*** INPUT DATA ***

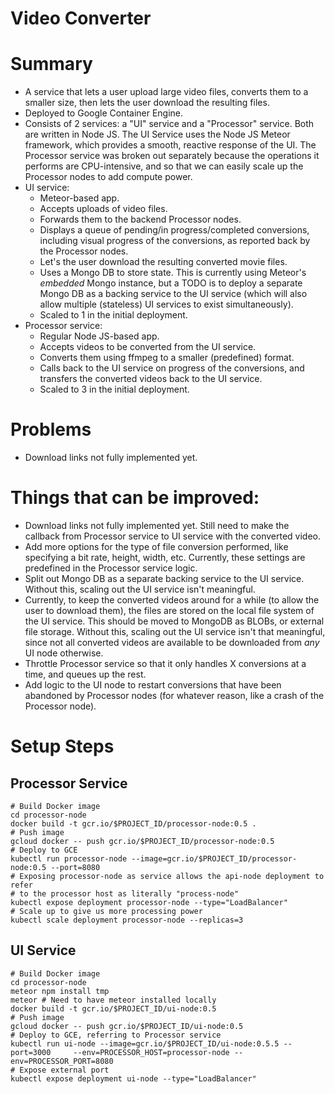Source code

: # Video Converter

# Summary
* A service that lets a user upload large video files, converts them to a smaller size, then lets the user download the resulting files.
* Deployed to Google Container Engine.
* Consists of 2 services: a "UI" service and a "Processor" service.  Both are written in Node JS.  The UI Service uses the Node JS Meteor framework, which provides a smooth, reactive response of the UI.  The Processor service was broken out separately because the operations it performs are CPU-intensive, and so that we can easily scale up the Processor nodes to add compute power.
* UI service:
  * Meteor-based app.
  * Accepts uploads of video files.
  * Forwards them to the backend Processor nodes.
  * Displays a queue of pending/in progress/completed conversions, including visual progress of the conversions, as reported back by the Processor nodes.
  * Let's the user download the resulting converted movie files.
  * Uses a Mongo DB to store state.  This is currently using Meteor's _embedded_ Mongo instance, but a TODO is to deploy a separate Mongo DB as a backing service to the UI service (which will also allow multiple (stateless) UI services to exist simultaneously).
  * Scaled to 1 in the initial deployment.
* Processor service:
  * Regular Node JS-based app.
  * Accepts videos to be converted from the UI service.
  * Converts them using ffmpeg to a smaller (predefined) format.
  * Calls back to the UI service on progress of the conversions, and transfers the converted videos back to the UI service.
  * Scaled to 3 in the initial deployment.
 
# Problems
* Download links not fully implemented yet.

# Things that can be improved:
* Download links not fully implemented yet.  Still need to make the callback from Processor service to UI service with the converted video.
* Add more options for the type of file conversion performed, like specifying a bit rate, height, width, etc.  Currently, these settings are predefined in the Processor service logic.
* Split out Mongo DB as a separate backing service to the UI service.  Without this, scaling out the UI service isn't meaningful.
* Currently, to keep the converted videos around for a while (to allow the user to download them), the files are stored on the local file system of the UI service.  This should be moved to MongoDB as BLOBs, or external file storage.  Without this, scaling out the UI service isn't that meaningful, since not all converted videos are available to be downloaded from *any* UI node otherwise.
* Throttle Processor service so that it only handles X conversions at a time, and queues up the rest.
* Add logic to the UI node to restart conversions that have been abandoned by Processor nodes (for whatever reason, like a crash of the Processor node).

# Setup Steps
## Processor Service
 
    # Build Docker image
    cd processor-node
    docker build -t gcr.io/$PROJECT_ID/processor-node:0.5 .
    # Push image
    gcloud docker -- push gcr.io/$PROJECT_ID/processor-node:0.5
    # Deploy to GCE
    kubectl run processor-node --image=gcr.io/$PROJECT_ID/processor-node:0.5 --port=8080
    # Exposing processor-node as service allows the api-node deployment to refer
    # to the processor host as literally "process-node"
    kubectl expose deployment processor-node --type="LoadBalancer"
    # Scale up to give us more processing power
    kubectl scale deployment processor-node --replicas=3

## UI Service

    # Build Docker image
    cd processor-node
    meteor npm install tmp
    meteor # Need to have meteor installed locally
    docker build -t gcr.io/$PROJECT_ID/ui-node:0.5
    # Push image
    gcloud docker -- push gcr.io/$PROJECT_ID/ui-node:0.5
    # Deploy to GCE, referring to Processor service
    kubectl run ui-node --image=gcr.io/$PROJECT_ID/ui-node:0.5.5 --port=3000     --env=PROCESSOR_HOST=processor-node --env=PROCESSOR_PORT=8080
    # Expose external port
    kubectl expose deployment ui-node --type="LoadBalancer"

***

WHAT THE TASK ASKS: Output the entries above verbatim, leaving out images.

OUTPUT FOR THIS TASK:
Source code

: # Video Converter

# Summary
* A service that lets a user upload large video files, converts them to a smaller size, then lets the user download the resulting files.
* Deployed to Google Container Engine.
* Consists of 2 services: a "UI" service and a "Processor" service.  Both are written in Node JS.  The UI Service uses the Node JS Meteor framework, which provides a smooth, reactive response of the UI.  The Processor service was broken out separately because the operations it performs are CPU-intensive, and so that we can easily scale up the Processor nodes to add compute power.
* UI service:
  * Meteor-based app.
  * Accepts uploads of video files.
  * Forwards them to the backend Processor nodes.
  * Displays a queue of pending/in progress/completed conversions, including visual progress of the conversions, as reported back by the Processor nodes.
  * Let's the user download the resulting converted movie files.
  * Uses a Mongo DB to store state.  This is currently using Meteor's _embedded_ Mongo instance, but a TODO is to deploy a separate Mongo DB as a backing service to the UI service (which will also allow multiple (stateless) UI services to exist simultaneously).
  * Scaled to 1 in the initial deployment.
* Processor service:
  * Regular Node JS-based app.
  * Accepts videos to be converted from the UI service.
  * Converts them using ffmpeg to a smaller (predefined) format.
  * Calls back to the UI service on progress of the conversions, and transfers the converted videos back to the UI service.
  * Scaled to 3 in the initial deployment.
 
# Problems
* Download links not fully implemented yet.

# Things that can be improved:
* Download links not fully implemented yet.  Still need to make the callback from Processor service to UI service with the converted video.
* Add more options for the type of file conversion performed, like specifying a bit rate, height, width, etc.  Currently, these settings are predefined in the Processor service logic.
* Split out Mongo DB as a separate backing service to the UI service.  Without this, scaling out the UI service isn't meaningful.
* Currently, to keep the converted videos around for a while (to allow the user to download them), the files are stored on the local file system of the UI service.  This should be moved to MongoDB as BLOBs, or external file storage.  Without this, scaling out the UI service isn't that meaningful, since not all converted videos are available to be downloaded from *any* UI node otherwise.
* Throttle Processor service so that it only handles X conversions at a time, and queues up the rest.
* Add logic to the UI node to restart conversions that have been abandoned by Processor nodes (for whatever reason, like a crash of the Processor node).

# Setup Steps
## Processor Service
 
    # Build Docker image
    cd processor-node
    docker build -t gcr.io/$PROJECT_ID/processor-node:0.5 .
    # Push image
    gcloud docker -- push gcr.io/$PROJECT_ID/processor-node:0.5
    # Deploy to GCE
    kubectl run processor-node --image=gcr.io/$PROJECT_ID/processor-node:0.5 --port=8080
    # Exposing processor-node as service allows the api-node deployment to refer
    # to the processor host as literally "process-node"
    kubectl expose deployment processor-node --type="LoadBalancer"
    # Scale up to give us more processing power
    kubectl scale deployment processor-node --replicas=3

## UI Service

    # Build Docker image
    cd processor-node
    meteor npm install tmp
    meteor # Need to have meteor installed locally
    docker build -t gcr.io/$PROJECT_ID/ui-node:0.5
    # Push image
    gcloud docker -- push gcr.io/$PROJECT_ID/ui-node:0.5
    # Deploy to GCE, referring to Processor service
    kubectl run ui-node --image=gcr.io/$PROJECT_ID/ui-node:0.5.5 --port=3000     --env=PROCESSOR_HOST=processor-node --env=PROCESSOR_PORT=8080
    # Expose external port
    kubectl expose deployment ui-node --type="LoadBalancer"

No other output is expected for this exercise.